Plain-text document sources:
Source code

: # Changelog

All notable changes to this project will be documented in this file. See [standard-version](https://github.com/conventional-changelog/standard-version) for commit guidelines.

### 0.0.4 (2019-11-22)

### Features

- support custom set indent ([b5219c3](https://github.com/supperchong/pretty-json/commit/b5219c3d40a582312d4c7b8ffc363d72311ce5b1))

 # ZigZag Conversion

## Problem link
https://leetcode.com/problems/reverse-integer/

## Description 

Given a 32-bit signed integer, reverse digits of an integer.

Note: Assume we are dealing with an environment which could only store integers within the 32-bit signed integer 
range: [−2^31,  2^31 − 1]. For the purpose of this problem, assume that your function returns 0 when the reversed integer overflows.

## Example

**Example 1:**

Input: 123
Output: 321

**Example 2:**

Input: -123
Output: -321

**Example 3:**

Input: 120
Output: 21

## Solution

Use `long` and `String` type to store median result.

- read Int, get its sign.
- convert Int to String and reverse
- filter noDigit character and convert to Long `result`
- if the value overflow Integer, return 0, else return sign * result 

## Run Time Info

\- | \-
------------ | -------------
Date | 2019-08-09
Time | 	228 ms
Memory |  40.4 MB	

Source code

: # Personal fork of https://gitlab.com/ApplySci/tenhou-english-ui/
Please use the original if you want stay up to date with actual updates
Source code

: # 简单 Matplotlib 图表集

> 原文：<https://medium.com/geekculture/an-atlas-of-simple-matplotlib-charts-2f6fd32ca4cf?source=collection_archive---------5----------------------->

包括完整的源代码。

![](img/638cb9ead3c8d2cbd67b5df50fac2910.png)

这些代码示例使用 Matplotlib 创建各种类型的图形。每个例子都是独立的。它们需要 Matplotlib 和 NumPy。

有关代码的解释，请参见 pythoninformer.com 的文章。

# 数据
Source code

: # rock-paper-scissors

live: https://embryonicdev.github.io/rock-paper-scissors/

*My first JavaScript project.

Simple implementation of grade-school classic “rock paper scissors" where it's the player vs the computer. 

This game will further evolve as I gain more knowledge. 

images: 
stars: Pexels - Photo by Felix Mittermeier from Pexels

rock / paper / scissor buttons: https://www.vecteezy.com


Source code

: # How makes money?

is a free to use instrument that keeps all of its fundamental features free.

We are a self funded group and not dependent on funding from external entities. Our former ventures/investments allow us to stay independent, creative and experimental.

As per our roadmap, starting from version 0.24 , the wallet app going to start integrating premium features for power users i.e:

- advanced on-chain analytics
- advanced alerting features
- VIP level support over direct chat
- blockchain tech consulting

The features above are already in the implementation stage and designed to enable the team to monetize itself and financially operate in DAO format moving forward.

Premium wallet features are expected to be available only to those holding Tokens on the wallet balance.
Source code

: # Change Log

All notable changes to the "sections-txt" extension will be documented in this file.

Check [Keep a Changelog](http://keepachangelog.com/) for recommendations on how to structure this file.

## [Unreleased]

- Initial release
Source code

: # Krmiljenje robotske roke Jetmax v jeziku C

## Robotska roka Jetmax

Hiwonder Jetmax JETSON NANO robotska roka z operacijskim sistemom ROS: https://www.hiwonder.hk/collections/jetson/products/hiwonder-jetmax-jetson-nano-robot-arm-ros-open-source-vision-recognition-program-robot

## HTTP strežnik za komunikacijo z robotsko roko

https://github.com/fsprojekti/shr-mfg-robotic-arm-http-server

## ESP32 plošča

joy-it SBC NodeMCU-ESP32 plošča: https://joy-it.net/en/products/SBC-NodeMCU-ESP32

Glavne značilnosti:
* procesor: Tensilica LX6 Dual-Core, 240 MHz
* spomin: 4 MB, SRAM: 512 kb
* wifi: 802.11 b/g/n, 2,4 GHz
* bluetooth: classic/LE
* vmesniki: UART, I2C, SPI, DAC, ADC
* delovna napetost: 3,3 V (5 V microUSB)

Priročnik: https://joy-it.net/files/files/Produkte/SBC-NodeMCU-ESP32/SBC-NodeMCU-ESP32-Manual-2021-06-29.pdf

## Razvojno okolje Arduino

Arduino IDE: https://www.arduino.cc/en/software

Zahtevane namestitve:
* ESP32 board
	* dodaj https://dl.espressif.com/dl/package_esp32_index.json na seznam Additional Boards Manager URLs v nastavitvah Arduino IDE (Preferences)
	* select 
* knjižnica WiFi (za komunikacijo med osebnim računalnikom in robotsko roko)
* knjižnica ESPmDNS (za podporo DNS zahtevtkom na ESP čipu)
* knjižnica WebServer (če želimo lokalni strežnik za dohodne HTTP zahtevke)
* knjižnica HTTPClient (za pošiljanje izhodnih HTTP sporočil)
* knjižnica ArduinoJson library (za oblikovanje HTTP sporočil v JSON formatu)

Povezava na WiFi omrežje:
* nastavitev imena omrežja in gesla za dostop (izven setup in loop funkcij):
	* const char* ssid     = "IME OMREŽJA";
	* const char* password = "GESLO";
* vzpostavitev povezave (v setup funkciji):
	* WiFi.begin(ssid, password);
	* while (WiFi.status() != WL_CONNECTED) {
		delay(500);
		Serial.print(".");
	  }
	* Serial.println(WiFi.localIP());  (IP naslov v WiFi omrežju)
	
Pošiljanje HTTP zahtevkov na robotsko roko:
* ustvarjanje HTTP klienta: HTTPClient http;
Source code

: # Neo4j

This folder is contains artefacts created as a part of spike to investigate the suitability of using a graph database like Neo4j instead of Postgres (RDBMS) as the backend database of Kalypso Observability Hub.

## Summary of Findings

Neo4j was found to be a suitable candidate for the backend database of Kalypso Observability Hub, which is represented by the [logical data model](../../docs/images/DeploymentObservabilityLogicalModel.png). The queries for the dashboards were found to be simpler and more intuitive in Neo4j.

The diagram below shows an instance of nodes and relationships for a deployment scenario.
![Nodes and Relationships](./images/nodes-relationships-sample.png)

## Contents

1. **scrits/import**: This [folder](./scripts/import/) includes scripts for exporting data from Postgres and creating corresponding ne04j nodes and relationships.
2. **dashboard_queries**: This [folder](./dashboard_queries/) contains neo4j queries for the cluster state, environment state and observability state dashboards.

_Prompt:_ Give back the data exactly.

_Response below:_
Source code

: # Changelog

All notable changes to this project will be documented in this file. See [standard-version](https://github.com/conventional-changelog/standard-version) for commit guidelines.

### 0.0.4 (2019-11-22)

### Features

- support custom set indent ([b5219c3](https://github.com/supperchong/pretty-json/commit/b5219c3d40a582312d4c7b8ffc363d72311ce5b1))

 # ZigZag Conversion

## Problem link
https://leetcode.com/problems/reverse-integer/

## Description 

Given a 32-bit signed integer, reverse digits of an integer.

Note: Assume we are dealing with an environment which could only store integers within the 32-bit signed integer 
range: [−2^31,  2^31 − 1]. For the purpose of this problem, assume that your function returns 0 when the reversed integer overflows.

## Example

**Example 1:**

Input: 123
Output: 321

**Example 2:**

Input: -123
Output: -321

**Example 3:**

Input: 120
Output: 21

## Solution

Use `long` and `String` type to store median result.

- read Int, get its sign.
- convert Int to String and reverse
- filter noDigit character and convert to Long `result`
- if the value overflow Integer, return 0, else return sign * result 

## Run Time Info

\- | \-
------------ | -------------
Date | 2019-08-09
Time | 	228 ms
Memory |  40.4 MB	

Source code

: # Personal fork of https://gitlab.com/ApplySci/tenhou-english-ui/
Please use the original if you want stay up to date with actual updates
Source code

: # 简单 Matplotlib 图表集

> 原文：<https://medium.com/geekculture/an-atlas-of-simple-matplotlib-charts-2f6fd32ca4cf?source=collection_archive---------5----------------------->

包括完整的源代码。

![](img/638cb9ead3c8d2cbd67b5df50fac2910.png)

这些代码示例使用 Matplotlib 创建各种类型的图形。每个例子都是独立的。它们需要 Matplotlib 和 NumPy。

有关代码的解释，请参见 pythoninformer.com 的文章。

# 数据
Source code

: # rock-paper-scissors

live: https://embryonicdev.github.io/rock-paper-scissors/

*My first JavaScript project.

Simple implementation of grade-school classic “rock paper scissors" where it's the player vs the computer. 

This game will further evolve as I gain more knowledge. 

images: 
stars: Pexels - Photo by Felix Mittermeier from Pexels

rock / paper / scissor buttons: https://www.vecteezy.com


Source code

: # How makes money?

is a free to use instrument that keeps all of its fundamental features free.

We are a self funded group and not dependent on funding from external entities. Our former ventures/investments allow us to stay independent, creative and experimental.

As per our roadmap, starting from version 0.24 , the wallet app going to start integrating premium features for power users i.e:

- advanced on-chain analytics
- advanced alerting features
- VIP level support over direct chat
- blockchain tech consulting

The features above are already in the implementation stage and designed to enable the team to monetize itself and financially operate in DAO format moving forward.

Premium wallet features are expected to be available only to those holding Tokens on the wallet balance.
Source code

: # Change Log

All notable changes to the "sections-txt" extension will be documented in this file.

Check [Keep a Changelog](http://keepachangelog.com/) for recommendations on how to structure this file.

## [Unreleased]

- Initial release
Source code

: # Krmiljenje robotske roke Jetmax v jeziku C

## Robotska roka Jetmax

Hiwonder Jetmax JETSON NANO robotska roka z operacijskim sistemom ROS: https://www.hiwonder.hk/collections/jetson/products/hiwonder-jetmax-jetson-nano-robot-arm-ros-open-source-vision-recognition-program-robot

## HTTP strežnik za komunikacijo z robotsko roko

https://github.com/fsprojekti/shr-mfg-robotic-arm-http-server

## ESP32 plošča

joy-it SBC NodeMCU-ESP32 plošča: https://joy-it.net/en/products/SBC-NodeMCU-ESP32

Glavne značilnosti:
* procesor: Tensilica LX6 Dual-Core, 240 MHz
* spomin: 4 MB, SRAM: 512 kb
* wifi: 802.11 b/g/n, 2,4 GHz
* bluetooth: classic/LE
* vmesniki: UART, I2C, SPI, DAC, ADC
* delovna napetost: 3,3 V (5 V microUSB)

Priročnik: https://joy-it.net/files/files/Produkte/SBC-NodeMCU-ESP32/SBC-NodeMCU-ESP32-Manual-2021-06-29.pdf

## Razvojno okolje Arduino

Arduino IDE: https://www.arduino.cc/en/software

Zahtevane namestitve:
* ESP32 board
	* dodaj https://dl.espressif.com/dl/package_esp32_index.json na seznam Additional Boards Manager URLs v nastavitvah Arduino IDE (Preferences)
	* select 
* knjižnica WiFi (za komunikacijo med osebnim računalnikom in robotsko roko)
* knjižnica ESPmDNS (za podporo DNS zahtevtkom na ESP čipu)
* knjižnica WebServer (če želimo lokalni strežnik za dohodne HTTP zahtevke)
* knjižnica HTTPClient (za pošiljanje izhodnih HTTP sporočil)
* knjižnica ArduinoJson library (za oblikovanje HTTP sporočil v JSON formatu)

Povezava na WiFi omrežje:
* nastavitev imena omrežja in gesla za dostop (izven setup in loop funkcij):
	* const char* ssid     = "IME OMREŽJA";
	* const char* password = "GESLO";
* vzpostavitev povezave (v setup funkciji):
	* WiFi.begin(ssid, password);
	* while (WiFi.status() != WL_CONNECTED) {
		delay(500);
		Serial.print(".");
	  }
	* Serial.println(WiFi.localIP());  (IP naslov v WiFi omrežju)
	
Pošiljanje HTTP zahtevkov na robotsko roko:
* ustvarjanje HTTP klienta: HTTPClient http;
Source code

: # Neo4j

This folder is contains artefacts created as a part of spike to investigate the suitability of using a graph database like Neo4j instead of Postgres (RDBMS) as the backend database of Kalypso Observability Hub.

## Summary of Findings

Neo4j was found to be a suitable candidate for the backend database of Kalypso Observability Hub, which is represented by the [logical data model](../../docs/images/DeploymentObservabilityLogicalModel.png). The queries for the dashboards were found to be simpler and more intuitive in Neo4j.

The diagram below shows an instance of nodes and relationships for a deployment scenario.
![Nodes and Relationships](./images/nodes-relationships-sample.png)

## Contents

1. **scrits/import**: This [folder](./scripts/import/) includes scripts for exporting data from Postgres and creating corresponding ne04j nodes and relationships.
2. **dashboard_queries**: This [folder](./dashboard_queries/) contains neo4j queries for the cluster state, environment state and observability state dashboards.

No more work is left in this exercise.